(Beginning of RECORDS FOR PROCESSING)
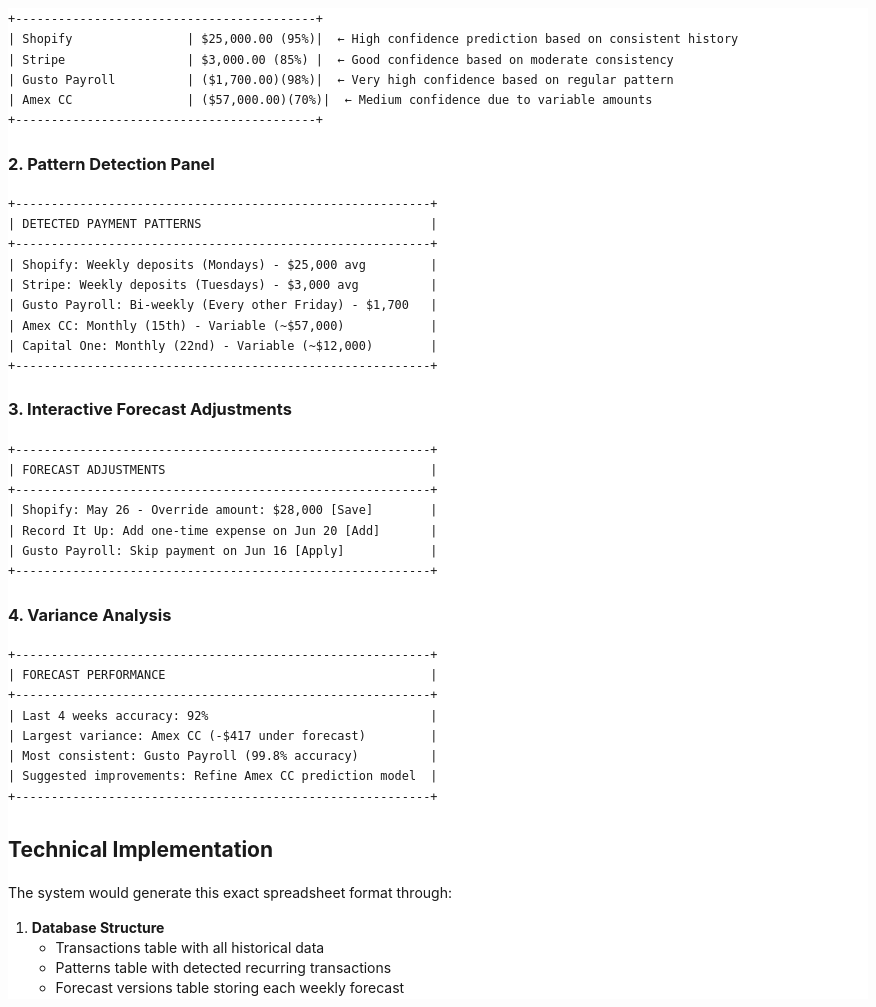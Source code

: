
 ```
+------------------------------------------+
| Shopify                | $25,000.00 (95%)|  ← High confidence prediction based on consistent history
| Stripe                 | $3,000.00 (85%) |  ← Good confidence based on moderate consistency
| Gusto Payroll          | ($1,700.00)(98%)|  ← Very high confidence based on regular pattern
| Amex CC                | ($57,000.00)(70%)|  ← Medium confidence due to variable amounts
+------------------------------------------+
```

### 2. Pattern Detection Panel

```
+----------------------------------------------------------+
| DETECTED PAYMENT PATTERNS                                |
+----------------------------------------------------------+
| Shopify: Weekly deposits (Mondays) - $25,000 avg         |
| Stripe: Weekly deposits (Tuesdays) - $3,000 avg          |
| Gusto Payroll: Bi-weekly (Every other Friday) - $1,700   |
| Amex CC: Monthly (15th) - Variable (~$57,000)            |
| Capital One: Monthly (22nd) - Variable (~$12,000)        |
+----------------------------------------------------------+
```

### 3. Interactive Forecast Adjustments

```
+----------------------------------------------------------+
| FORECAST ADJUSTMENTS                                     |
+----------------------------------------------------------+
| Shopify: May 26 - Override amount: $28,000 [Save]        |
| Record It Up: Add one-time expense on Jun 20 [Add]       |
| Gusto Payroll: Skip payment on Jun 16 [Apply]            |
+----------------------------------------------------------+
```

### 4. Variance Analysis

```
+----------------------------------------------------------+
| FORECAST PERFORMANCE                                     |
+----------------------------------------------------------+
| Last 4 weeks accuracy: 92%                               |
| Largest variance: Amex CC (-$417 under forecast)         |
| Most consistent: Gusto Payroll (99.8% accuracy)          |
| Suggested improvements: Refine Amex CC prediction model  |
+----------------------------------------------------------+
```

## Technical Implementation

The system would generate this exact spreadsheet format through:

1. **Database Structure**
   - Transactions table with all historical data
   - Patterns table with detected recurring transactions
   - Forecast versions table storing each weekly forecast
(End of RECORDS FOR PROCESSING)
WHAT IS BEING ASKED:
With the line containing "### 3. Interactive Forecast Adjustments" as the first and the last line of the data as the final one, copy every line between them exactly, those two included.

YOUR SOLUTION:
### 3. Interactive Forecast Adjustments

```
+----------------------------------------------------------+
| FORECAST ADJUSTMENTS                                     |
+----------------------------------------------------------+
| Shopify: May 26 - Override amount: $28,000 [Save]        |
| Record It Up: Add one-time expense on Jun 20 [Add]       |
| Gusto Payroll: Skip payment on Jun 16 [Apply]            |
+----------------------------------------------------------+
```

### 4. Variance Analysis

```
+----------------------------------------------------------+
| FORECAST PERFORMANCE                                     |
+----------------------------------------------------------+
| Last 4 weeks accuracy: 92%                               |
| Largest variance: Amex CC (-$417 under forecast)         |
| Most consistent: Gusto Payroll (99.8% accuracy)          |
| Suggested improvements: Refine Amex CC prediction model  |
+----------------------------------------------------------+
```

## Technical Implementation

The system would generate this exact spreadsheet format through:

1. **Database Structure**
   - Transactions table with all historical data
   - Patterns table with detected recurring transactions
   - Forecast versions table storing each weekly forecast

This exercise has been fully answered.